Mme Catherine Chabaud, ministre déléguée chargée de la mer et de la pêche. Je vous remercie pour cette question qui me permet de réaffirmer devant la représentation nationale le bien-fondé et la modernité de deux lois pourtant anciennes, qui ont institué la protection des monuments naturels et des sites.
La politique des sites est une spécificité dont la France peut s'enorgueillir. Elle nous permet de protéger et de transmettre aux générations futures des paysages remarquables et des monuments naturels dont la beauté, la singularité ou la valeur de mémoire justifient une protection nationale. Les 2 700 sites classés contribuent grandement au rayonnement et à l'attractivité de la France et de chacun de ses territoires, notamment du point de vue touristique : ils sont une chance pour notre pays et ses habitants.
Je veux le dire clairement : classer un site ne veut pas dire mettre cet espace sous cloche. Bien au contraire, l'accompagnement des projets y est particulièrement renforcé, par les services de l'État, qui y conseillent les particuliers, les collectivités territoriales et les entreprises afin de concilier respect du site et conduite des projets. Les chiffres parlent d'eux-mêmes : en 2025, 90 % des demandes d'autorisation de travaux en sites classés ont fait l'objet de décisions favorables.
Le site du mont Gerbier de Jonc est classé depuis les années 1930, en reconnaissance de sa valeur paysagère exceptionnelle et emblématique. Dès son origine, en 2021, le projet d'extension a fait l'objet de concertations. Il reflète une relecture approfondie de ce qui fait la valeur patrimoniale du site. L'objectif est de préserver non plus un simple point dans le paysage mais un ensemble territorial cohérent, structuré par le relief, l'eau, les pratiques agropastorales et un imaginaire collectif.
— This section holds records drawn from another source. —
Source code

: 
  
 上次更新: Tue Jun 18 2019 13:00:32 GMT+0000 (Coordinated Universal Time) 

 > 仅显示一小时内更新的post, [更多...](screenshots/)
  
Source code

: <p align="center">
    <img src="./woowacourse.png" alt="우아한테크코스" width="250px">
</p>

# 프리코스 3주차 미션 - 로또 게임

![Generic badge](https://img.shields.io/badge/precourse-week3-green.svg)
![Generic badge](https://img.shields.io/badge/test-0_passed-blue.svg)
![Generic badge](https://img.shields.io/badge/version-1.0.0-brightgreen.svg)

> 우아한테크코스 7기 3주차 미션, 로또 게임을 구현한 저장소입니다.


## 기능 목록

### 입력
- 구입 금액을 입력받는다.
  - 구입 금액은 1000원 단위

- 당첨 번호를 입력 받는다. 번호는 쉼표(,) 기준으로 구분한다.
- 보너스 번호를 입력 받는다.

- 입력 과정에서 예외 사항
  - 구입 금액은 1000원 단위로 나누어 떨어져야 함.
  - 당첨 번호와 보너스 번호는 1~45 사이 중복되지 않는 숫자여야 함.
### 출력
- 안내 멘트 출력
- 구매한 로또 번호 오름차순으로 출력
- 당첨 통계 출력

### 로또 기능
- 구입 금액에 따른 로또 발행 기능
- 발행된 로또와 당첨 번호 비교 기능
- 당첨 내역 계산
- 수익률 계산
Le gouvernement entend cependant les réserves émanant du territoire et dont vous vous faites l'écho. Oui, la politique des sites classés est conduite par l'État car elle est de l'intérêt de tous, mais il s'agit aussi de projets de territoire. Le gouvernement tient donc à ce qu'elle soit portée en étroite association avec les acteurs locaux, au premier rang desquels les habitants et les collectivités territoriales. Ma collègue Monique Barbut a ainsi demandé à ses équipes de réexaminer l'opportunité de ce projet d'extension, à l'aune des inquiétudes qu'il suscite sur le plan local.
Précisons enfin que les conseils départementaux de l'Ardèche et de la Haute-Loire sont engagés depuis 2022 dans une démarche visant à obtenir le label Grand site de France pour les sites classés du mont Gerbier de Jonc et du mont Mézenc. Cette démarche fédératrice, soutenue par l'État, vise à préserver les qualités paysagères, à améliorer la gestion des flux, l'accueil des visiteurs et la gestion durable du territoire. Cette démarche permettra sans aucun doute de prolonger l'engagement en faveur de la protection des paysages remarquables.